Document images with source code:

◆ ◆ ◆ ◆

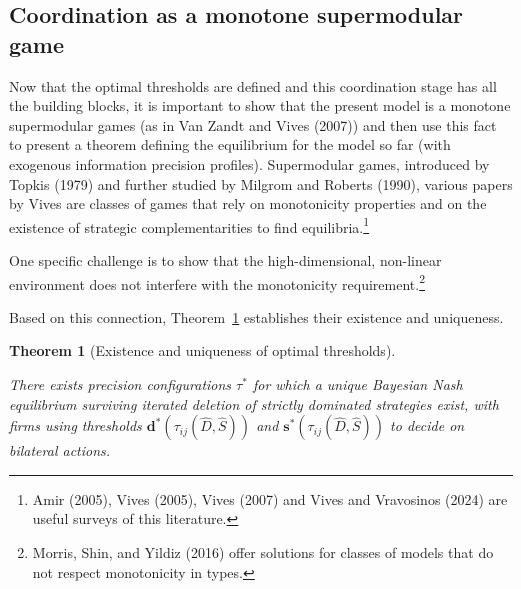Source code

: \documentclass[
]{article}
\theoremstyle{definition}
\theoremstyle{plain}
\newtheorem{theorem}{Theorem}[section]
\theoremstyle{remark}
\begin{document}
\subsection{Coordination as a monotone supermodular
game}\label{coordination-as-a-monotone-supermodular-game}

Now that the optimal thresholds are defined and this coordination stage
has all the building blocks, it is important to show that the present
model is a monotone supermodular games (as in Van Zandt and Vives
(2007)) and then use this fact to present a theorem defining the
equilibrium for the model so far (with exogenous information precision
profiles). Supermodular games, introduced by Topkis (1979) and further
studied by Milgrom and Roberts (1990), various papers by Vives are
classes of games that rely on monotonicity properties and on the
existence of strategic complementarities to find equilibria.\footnote{Amir
  (2005), Vives (2005), Vives (2007) and Vives and Vravosinos (2024) are
  useful surveys of this literature.}

One specific challenge is to show that the high-dimensional, non-linear
environment does not interfere with the monotonicity
requirement.\footnote{Morris, Shin, and Yildiz (2016) offer solutions
  for classes of models that do not respect monotonicity in types.}

Based on this connection, Theorem~\ref{thm-optmthresh} establishes their
existence and uniqueness.

\begin{theorem}[Existence and uniqueness of optimal
thresholds]\protect\hypertarget{thm-optmthresh}{}\label{thm-optmthresh}

There exists precision configurations \(\tau^*\) for which a unique
Bayesian Nash equilibrium surviving iterated deletion of strictly
dominated strategies exist, with firms using thresholds
\(\mathbf{d}^*(\tau_{ij}(\hat{D}, \hat{S}))\) and
\(\mathbf{s}^*(\tau_{ij}(\hat{D}, \hat{S}))\) to decide on bilateral
actions.

\end{theorem}
\end{document}
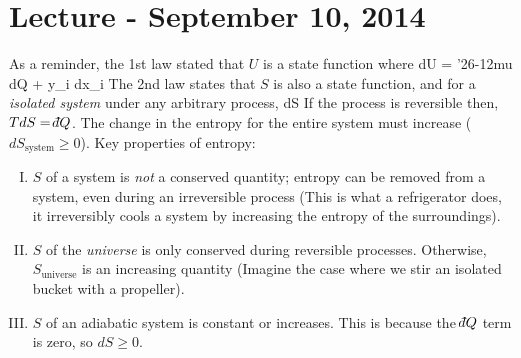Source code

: \documentclass[12pt]{article}
\def\dbar{{\mathchar'26\mkern-12mu d}}
\begin{document}
\section{Lecture - September 10, 2014}
As a reminder, the 1st law stated that $U$ is a state function where
\beq
dU = \dbar Q + \sum y_i dx_i
\ceq
The 2nd law states that $S$ is also a state function, and for a \emph{isolated system} under any arbitrary process,
\beq dS \geq \frac{\dbar Q}{T} \ceq
If the process is reversible then, $TdS = \dbar Q$.  The change in the entropy for the entire system must increase ($dS_\text{system} \geq 0$).
Key properties of entropy:
\begin{enumerate}[(I)]
\item $S$ of a system is \emph{not} a conserved quantity; entropy can be removed from a system, even during an irreversible process (This is what a refrigerator does, it irreversibly cools a system by increasing the entropy of the surroundings). 
\item $S$ of the \emph{universe} is only conserved during reversible processes. Otherwise, $S_\text{universe}$ is an increasing quantity (Imagine the case where we stir an isolated bucket with a propeller).
\item $S$ of an adiabatic system is constant or increases.  This is because the $\dbar Q$ term is zero, so $dS \geq 0$. %
\end{enumerate}
\end{document}
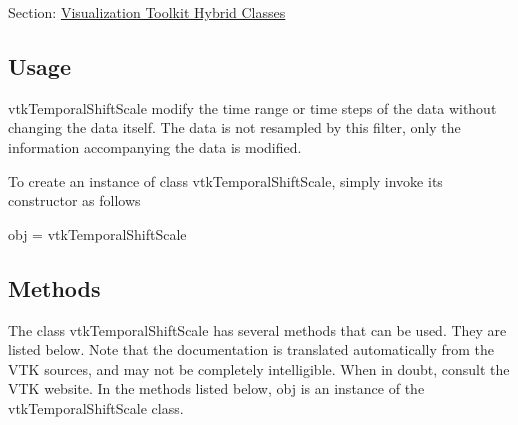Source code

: Section\-: \hyperlink{sec_vtkhybrid}{Visualization Toolkit Hybrid Classes} \hypertarget{vtkwidgets_vtkxyplotwidget_Usage}{}\subsection{Usage}\label{vtkwidgets_vtkxyplotwidget_Usage}
vtk\-Temporal\-Shift\-Scale modify the time range or time steps of the data without changing the data itself. The data is not resampled by this filter, only the information accompanying the data is modified.

To create an instance of class vtk\-Temporal\-Shift\-Scale, simply invoke its constructor as follows \begin{DoxyVerb}  obj = vtkTemporalShiftScale
\end{DoxyVerb}
 \hypertarget{vtkwidgets_vtkxyplotwidget_Methods}{}\subsection{Methods}\label{vtkwidgets_vtkxyplotwidget_Methods}
The class vtk\-Temporal\-Shift\-Scale has several methods that can be used. They are listed below. Note that the documentation is translated automatically from the V\-T\-K sources, and may not be completely intelligible. When in doubt, consult the V\-T\-K website. In the methods listed below, {\ttfamily obj} is an instance of the vtk\-Temporal\-Shift\-Scale class. 
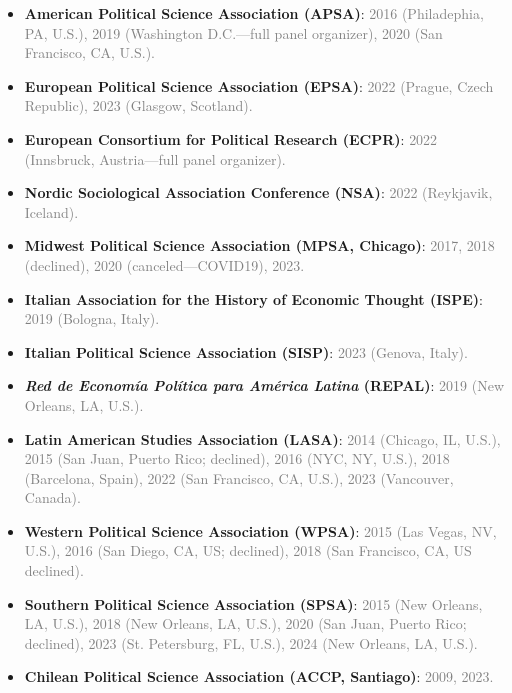 \begin{itemize}
\item[\textcolor{gray}{\textbullet}] {\bf American Political Science Association (APSA)}: \textcolor{gray}{2016 (Philadephia, PA, U.S.), 2019 (Washington D.C.---full panel organizer), 2020 (San Francisco, CA, U.S.).}
\item[\textcolor{gray}{\textbullet}] {\bf European Political Science Association (EPSA)}: \textcolor{gray}{2022 (Prague, Czech Republic), 2023 (Glasgow, Scotland).}
\item[\textcolor{gray}{\textbullet}] {\bf European Consortium for Political Research (ECPR)}: \textcolor{gray}{2022 (Innsbruck, Austria---full panel organizer).}
\item[\textcolor{gray}{\textbullet}] {\bf Nordic Sociological Association Conference (NSA)}: \textcolor{gray}{2022 (Reykjavik, Iceland).}
\item[\textcolor{gray}{\textbullet}] {\bf Midwest Political Science Association (MPSA, Chicago)}: \textcolor{gray}{2017, 2018 (declined), 2020 (canceled---COVID19), 2023.}
\item[\textcolor{gray}{\textbullet}] {\bf Italian Association for the History of Economic Thought (ISPE)}: \textcolor{gray}{2019 (Bologna, Italy).}
\item[\textcolor{gray}{\textbullet}] {\bf Italian Political Science Association (SISP)}: \textcolor{gray}{2023 (Genova, Italy).}
\item[\textcolor{gray}{\textbullet}] {\bf \emph{Red de Econom\'ia Pol\'itica para Am\'erica Latina} (REPAL)}: \textcolor{gray}{2019 (New Orleans, LA, U.S.).}
\item[\textcolor{gray}{\textbullet}] {\bf Latin American Studies Association (LASA)}: \textcolor{gray}{2014 (Chicago, IL, U.S.), 2015 (San Juan, Puerto Rico; declined), 2016 (NYC, NY, U.S.), 2018 (Barcelona, Spain), 2022 (San Francisco, CA, U.S.), 2023 (Vancouver, Canada).}
\item[\textcolor{gray}{\textbullet}] {\bf Western Political Science Association (WPSA)}: \textcolor{gray}{2015 (Las Vegas, NV, U.S.), 2016 (San Diego, CA, US; declined), 2018 (San Francisco, CA, US declined).}
\item[\textcolor{gray}{\textbullet}] {\bf Southern Political Science Association (SPSA)}: \textcolor{gray}{2015 (New Orleans, LA, U.S.), 2018 (New Orleans, LA, U.S.), 2020 (San Juan, Puerto Rico; declined), 2023 (St. Petersburg, FL, U.S.), 2024 (New Orleans, LA, U.S.).}
\item[\textcolor{gray}{\textbullet}] {\bf Chilean Political Science Association (ACCP, Santiago)}: \textcolor{gray}{2009, 2023.}


\end{itemize}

◆ ◆ ◆ ◆

Task prompt
Among the entries, how many lines carry "thresholds"? Reply with a number and nothing else.

Exercise solution
3